### YOUR GOAL
In the data below, the answer is the run of lines from the line containing "The nullable variable is \(L\). Since" through the line containing "Bezüglich der Datenpipeline", both included; print it exactly and nothing else.

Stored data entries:
Segment Open

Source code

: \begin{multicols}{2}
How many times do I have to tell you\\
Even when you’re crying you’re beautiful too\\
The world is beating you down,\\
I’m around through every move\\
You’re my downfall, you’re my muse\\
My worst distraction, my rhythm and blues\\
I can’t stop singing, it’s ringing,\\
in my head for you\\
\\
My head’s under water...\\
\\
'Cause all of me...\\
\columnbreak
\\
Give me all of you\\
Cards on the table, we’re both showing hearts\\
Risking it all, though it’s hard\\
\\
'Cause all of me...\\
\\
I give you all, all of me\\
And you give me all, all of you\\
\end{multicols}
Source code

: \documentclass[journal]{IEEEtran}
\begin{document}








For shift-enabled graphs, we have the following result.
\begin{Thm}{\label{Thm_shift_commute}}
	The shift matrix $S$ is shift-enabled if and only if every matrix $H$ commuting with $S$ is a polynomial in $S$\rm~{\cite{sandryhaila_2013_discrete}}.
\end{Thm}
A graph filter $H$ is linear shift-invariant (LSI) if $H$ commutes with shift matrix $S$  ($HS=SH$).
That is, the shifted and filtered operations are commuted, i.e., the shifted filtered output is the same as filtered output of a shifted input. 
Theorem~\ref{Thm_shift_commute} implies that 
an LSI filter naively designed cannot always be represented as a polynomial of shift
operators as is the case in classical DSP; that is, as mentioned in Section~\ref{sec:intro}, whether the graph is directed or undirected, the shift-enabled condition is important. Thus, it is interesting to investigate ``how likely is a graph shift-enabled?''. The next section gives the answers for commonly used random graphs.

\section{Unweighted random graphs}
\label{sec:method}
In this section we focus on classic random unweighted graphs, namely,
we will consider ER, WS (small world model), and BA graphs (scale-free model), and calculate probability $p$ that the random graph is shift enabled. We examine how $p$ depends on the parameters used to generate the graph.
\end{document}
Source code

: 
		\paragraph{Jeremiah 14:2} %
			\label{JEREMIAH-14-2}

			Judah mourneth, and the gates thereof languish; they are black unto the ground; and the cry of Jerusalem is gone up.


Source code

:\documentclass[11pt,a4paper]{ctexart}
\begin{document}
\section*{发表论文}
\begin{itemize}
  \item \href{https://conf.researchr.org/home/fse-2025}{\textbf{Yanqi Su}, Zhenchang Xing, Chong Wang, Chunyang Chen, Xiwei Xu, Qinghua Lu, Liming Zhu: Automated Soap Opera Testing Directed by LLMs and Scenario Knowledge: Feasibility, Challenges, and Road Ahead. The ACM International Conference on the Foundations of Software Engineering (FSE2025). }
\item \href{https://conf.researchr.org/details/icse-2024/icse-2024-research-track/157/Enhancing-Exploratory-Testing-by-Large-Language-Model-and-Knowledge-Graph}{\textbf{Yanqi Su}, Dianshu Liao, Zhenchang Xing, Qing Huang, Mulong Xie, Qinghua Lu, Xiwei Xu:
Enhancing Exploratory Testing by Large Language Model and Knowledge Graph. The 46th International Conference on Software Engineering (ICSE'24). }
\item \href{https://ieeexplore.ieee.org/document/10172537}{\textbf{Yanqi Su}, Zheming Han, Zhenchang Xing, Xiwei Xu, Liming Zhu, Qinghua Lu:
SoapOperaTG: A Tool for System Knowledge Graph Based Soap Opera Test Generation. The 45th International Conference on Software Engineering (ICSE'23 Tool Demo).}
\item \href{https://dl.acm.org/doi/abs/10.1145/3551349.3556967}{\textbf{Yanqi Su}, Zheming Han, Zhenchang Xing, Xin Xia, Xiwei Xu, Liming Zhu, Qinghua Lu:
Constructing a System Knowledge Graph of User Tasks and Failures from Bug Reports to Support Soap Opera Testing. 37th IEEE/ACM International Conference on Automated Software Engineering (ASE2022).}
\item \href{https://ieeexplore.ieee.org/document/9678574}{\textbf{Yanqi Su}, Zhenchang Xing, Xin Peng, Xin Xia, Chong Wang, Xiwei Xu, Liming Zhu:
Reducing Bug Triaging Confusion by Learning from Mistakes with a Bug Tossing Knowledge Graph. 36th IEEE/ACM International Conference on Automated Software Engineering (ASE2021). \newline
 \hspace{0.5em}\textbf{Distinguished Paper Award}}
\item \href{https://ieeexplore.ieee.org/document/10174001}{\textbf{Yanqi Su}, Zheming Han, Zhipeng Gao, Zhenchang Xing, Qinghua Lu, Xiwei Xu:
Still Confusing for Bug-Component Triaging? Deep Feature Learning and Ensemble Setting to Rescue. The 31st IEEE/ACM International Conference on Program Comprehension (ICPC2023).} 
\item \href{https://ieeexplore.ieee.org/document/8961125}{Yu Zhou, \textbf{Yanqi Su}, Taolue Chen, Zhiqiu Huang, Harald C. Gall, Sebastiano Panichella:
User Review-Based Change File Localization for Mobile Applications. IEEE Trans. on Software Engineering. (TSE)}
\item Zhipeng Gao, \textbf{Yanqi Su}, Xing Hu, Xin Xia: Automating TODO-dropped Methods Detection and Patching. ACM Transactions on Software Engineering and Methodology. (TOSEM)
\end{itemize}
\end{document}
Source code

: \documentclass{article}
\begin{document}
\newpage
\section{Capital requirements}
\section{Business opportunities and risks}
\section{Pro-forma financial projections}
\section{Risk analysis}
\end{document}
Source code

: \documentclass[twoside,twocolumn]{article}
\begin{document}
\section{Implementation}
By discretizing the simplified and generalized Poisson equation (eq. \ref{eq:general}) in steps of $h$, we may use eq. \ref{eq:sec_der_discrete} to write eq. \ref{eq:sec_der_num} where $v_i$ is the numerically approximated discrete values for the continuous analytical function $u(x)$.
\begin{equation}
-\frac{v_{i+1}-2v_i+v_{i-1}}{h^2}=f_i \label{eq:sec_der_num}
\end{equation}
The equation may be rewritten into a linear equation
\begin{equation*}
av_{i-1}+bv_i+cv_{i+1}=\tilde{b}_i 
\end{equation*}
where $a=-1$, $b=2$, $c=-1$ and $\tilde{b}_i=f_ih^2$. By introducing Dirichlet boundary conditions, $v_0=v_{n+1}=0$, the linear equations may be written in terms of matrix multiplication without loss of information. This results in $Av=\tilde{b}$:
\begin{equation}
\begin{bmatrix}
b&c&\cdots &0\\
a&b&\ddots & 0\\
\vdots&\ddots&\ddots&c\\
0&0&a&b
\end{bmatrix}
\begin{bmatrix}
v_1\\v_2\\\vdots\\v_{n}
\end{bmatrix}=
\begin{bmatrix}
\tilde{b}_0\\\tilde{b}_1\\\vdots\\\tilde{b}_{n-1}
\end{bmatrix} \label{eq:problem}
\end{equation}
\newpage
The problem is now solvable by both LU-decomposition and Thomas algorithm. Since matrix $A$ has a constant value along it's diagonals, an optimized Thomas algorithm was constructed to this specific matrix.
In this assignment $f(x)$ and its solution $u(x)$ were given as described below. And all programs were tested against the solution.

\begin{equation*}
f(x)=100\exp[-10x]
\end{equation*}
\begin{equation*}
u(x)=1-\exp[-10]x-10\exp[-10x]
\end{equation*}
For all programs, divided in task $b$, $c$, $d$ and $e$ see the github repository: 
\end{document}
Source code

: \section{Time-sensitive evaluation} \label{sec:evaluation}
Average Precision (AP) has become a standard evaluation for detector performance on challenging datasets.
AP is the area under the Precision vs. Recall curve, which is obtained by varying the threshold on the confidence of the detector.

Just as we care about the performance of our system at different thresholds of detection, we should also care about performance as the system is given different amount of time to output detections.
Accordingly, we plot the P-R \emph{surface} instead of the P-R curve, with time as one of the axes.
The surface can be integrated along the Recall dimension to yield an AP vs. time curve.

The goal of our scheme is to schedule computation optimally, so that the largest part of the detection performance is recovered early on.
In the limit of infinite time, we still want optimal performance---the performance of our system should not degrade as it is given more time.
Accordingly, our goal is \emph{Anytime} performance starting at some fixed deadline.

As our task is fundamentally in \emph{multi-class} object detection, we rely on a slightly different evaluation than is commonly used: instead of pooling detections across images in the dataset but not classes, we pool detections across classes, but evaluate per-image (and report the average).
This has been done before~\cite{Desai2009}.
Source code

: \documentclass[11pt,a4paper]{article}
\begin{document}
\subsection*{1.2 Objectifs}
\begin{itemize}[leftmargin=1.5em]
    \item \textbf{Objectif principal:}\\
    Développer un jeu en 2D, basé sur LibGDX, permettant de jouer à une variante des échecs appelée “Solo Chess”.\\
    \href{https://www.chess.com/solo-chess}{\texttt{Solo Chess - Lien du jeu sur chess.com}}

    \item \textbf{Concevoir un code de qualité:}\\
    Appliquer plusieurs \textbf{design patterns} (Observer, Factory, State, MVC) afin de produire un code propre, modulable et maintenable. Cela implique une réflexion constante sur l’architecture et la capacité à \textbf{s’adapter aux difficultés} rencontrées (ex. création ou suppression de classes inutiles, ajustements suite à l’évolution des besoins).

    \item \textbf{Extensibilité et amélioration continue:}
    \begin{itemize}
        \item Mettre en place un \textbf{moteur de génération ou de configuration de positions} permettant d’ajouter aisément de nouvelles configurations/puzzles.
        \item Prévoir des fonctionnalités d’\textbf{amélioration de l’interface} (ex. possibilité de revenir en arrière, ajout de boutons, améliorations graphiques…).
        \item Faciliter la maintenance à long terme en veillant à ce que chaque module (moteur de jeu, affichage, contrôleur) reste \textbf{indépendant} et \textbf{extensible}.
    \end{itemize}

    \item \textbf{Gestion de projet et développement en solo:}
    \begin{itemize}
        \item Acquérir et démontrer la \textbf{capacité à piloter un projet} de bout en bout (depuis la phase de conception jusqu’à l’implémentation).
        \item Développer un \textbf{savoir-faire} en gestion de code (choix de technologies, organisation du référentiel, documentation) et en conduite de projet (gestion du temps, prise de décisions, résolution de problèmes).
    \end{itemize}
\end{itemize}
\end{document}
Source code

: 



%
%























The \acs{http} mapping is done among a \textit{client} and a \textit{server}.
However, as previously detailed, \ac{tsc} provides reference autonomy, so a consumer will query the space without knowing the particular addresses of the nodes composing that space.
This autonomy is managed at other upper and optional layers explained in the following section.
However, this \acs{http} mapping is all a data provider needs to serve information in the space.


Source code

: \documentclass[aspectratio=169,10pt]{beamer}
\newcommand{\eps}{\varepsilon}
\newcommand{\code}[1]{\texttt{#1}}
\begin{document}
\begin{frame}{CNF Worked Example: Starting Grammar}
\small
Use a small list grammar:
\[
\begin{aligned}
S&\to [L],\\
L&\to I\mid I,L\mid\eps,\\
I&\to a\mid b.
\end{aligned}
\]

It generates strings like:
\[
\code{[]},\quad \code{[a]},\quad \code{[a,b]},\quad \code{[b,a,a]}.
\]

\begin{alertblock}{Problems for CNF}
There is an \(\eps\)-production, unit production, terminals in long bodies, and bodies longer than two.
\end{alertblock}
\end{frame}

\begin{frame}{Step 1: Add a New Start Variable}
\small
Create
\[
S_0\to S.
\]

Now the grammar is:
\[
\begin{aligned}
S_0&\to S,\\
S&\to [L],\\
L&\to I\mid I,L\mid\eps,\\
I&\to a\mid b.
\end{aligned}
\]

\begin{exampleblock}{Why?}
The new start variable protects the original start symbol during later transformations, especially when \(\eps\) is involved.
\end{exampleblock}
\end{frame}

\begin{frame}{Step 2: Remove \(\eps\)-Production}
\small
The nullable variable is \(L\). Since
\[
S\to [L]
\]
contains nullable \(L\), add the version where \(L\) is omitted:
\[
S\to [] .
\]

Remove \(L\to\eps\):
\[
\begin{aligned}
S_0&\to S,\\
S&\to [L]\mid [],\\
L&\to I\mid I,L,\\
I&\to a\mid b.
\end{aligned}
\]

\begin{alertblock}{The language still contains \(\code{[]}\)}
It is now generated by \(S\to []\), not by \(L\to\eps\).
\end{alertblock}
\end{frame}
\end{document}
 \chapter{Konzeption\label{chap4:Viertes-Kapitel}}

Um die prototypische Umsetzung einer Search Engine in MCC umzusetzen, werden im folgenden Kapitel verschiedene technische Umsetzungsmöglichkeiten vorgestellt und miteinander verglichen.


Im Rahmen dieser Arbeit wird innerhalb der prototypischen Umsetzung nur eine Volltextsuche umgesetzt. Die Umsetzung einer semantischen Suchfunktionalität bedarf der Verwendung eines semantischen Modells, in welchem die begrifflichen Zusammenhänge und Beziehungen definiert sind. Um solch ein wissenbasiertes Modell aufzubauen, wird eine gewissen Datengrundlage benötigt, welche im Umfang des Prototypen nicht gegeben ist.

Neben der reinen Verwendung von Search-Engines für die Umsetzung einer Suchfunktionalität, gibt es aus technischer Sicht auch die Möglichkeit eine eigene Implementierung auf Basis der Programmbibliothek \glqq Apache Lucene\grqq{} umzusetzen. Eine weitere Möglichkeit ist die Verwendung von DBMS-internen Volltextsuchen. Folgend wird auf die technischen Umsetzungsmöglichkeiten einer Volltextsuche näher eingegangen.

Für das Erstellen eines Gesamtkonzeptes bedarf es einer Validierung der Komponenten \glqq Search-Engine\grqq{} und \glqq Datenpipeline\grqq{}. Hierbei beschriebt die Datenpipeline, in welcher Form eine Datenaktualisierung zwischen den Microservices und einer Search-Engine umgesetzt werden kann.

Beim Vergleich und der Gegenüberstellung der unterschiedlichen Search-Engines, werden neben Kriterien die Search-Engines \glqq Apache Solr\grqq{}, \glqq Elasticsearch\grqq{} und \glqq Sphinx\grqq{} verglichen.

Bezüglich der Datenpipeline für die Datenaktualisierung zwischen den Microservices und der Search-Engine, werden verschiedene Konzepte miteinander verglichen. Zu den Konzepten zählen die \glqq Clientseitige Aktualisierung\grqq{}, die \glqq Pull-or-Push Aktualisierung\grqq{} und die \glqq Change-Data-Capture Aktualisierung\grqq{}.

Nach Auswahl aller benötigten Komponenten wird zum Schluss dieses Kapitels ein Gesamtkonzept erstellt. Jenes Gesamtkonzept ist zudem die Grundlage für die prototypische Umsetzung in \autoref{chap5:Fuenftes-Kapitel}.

Segment Closed

### FINAL ANSWER
The nullable variable is \(L\). Since
\[
S\to [L]
\]
contains nullable \(L\), add the version where \(L\) is omitted:
\[
S\to [] .
\]

Remove \(L\to\eps\):
\[
\begin{aligned}
S_0&\to S,\\
S&\to [L]\mid [],\\
L&\to I\mid I,L,\\
I&\to a\mid b.
\end{aligned}
\]

\begin{alertblock}{The language still contains \(\code{[]}\)}
It is now generated by \(S\to []\), not by \(L\to\eps\).
\end{alertblock}
\end{frame}
\end{document}
 \chapter{Konzeption\label{chap4:Viertes-Kapitel}}

Um die prototypische Umsetzung einer Search Engine in MCC umzusetzen, werden im folgenden Kapitel verschiedene technische Umsetzungsmöglichkeiten vorgestellt und miteinander verglichen.


Im Rahmen dieser Arbeit wird innerhalb der prototypischen Umsetzung nur eine Volltextsuche umgesetzt. Die Umsetzung einer semantischen Suchfunktionalität bedarf der Verwendung eines semantischen Modells, in welchem die begrifflichen Zusammenhänge und Beziehungen definiert sind. Um solch ein wissenbasiertes Modell aufzubauen, wird eine gewissen Datengrundlage benötigt, welche im Umfang des Prototypen nicht gegeben ist.

Neben der reinen Verwendung von Search-Engines für die Umsetzung einer Suchfunktionalität, gibt es aus technischer Sicht auch die Möglichkeit eine eigene Implementierung auf Basis der Programmbibliothek \glqq Apache Lucene\grqq{} umzusetzen. Eine weitere Möglichkeit ist die Verwendung von DBMS-internen Volltextsuchen. Folgend wird auf die technischen Umsetzungsmöglichkeiten einer Volltextsuche näher eingegangen.

Für das Erstellen eines Gesamtkonzeptes bedarf es einer Validierung der Komponenten \glqq Search-Engine\grqq{} und \glqq Datenpipeline\grqq{}. Hierbei beschriebt die Datenpipeline, in welcher Form eine Datenaktualisierung zwischen den Microservices und einer Search-Engine umgesetzt werden kann.

Beim Vergleich und der Gegenüberstellung der unterschiedlichen Search-Engines, werden neben Kriterien die Search-Engines \glqq Apache Solr\grqq{}, \glqq Elasticsearch\grqq{} und \glqq Sphinx\grqq{} verglichen.

Bezüglich der Datenpipeline für die Datenaktualisierung zwischen den Microservices und der Search-Engine, werden verschiedene Konzepte miteinander verglichen. Zu den Konzepten zählen die \glqq Clientseitige Aktualisierung\grqq{}, die \glqq Pull-or-Push Aktualisierung\grqq{} und die \glqq Change-Data-Capture Aktualisierung\grqq{}.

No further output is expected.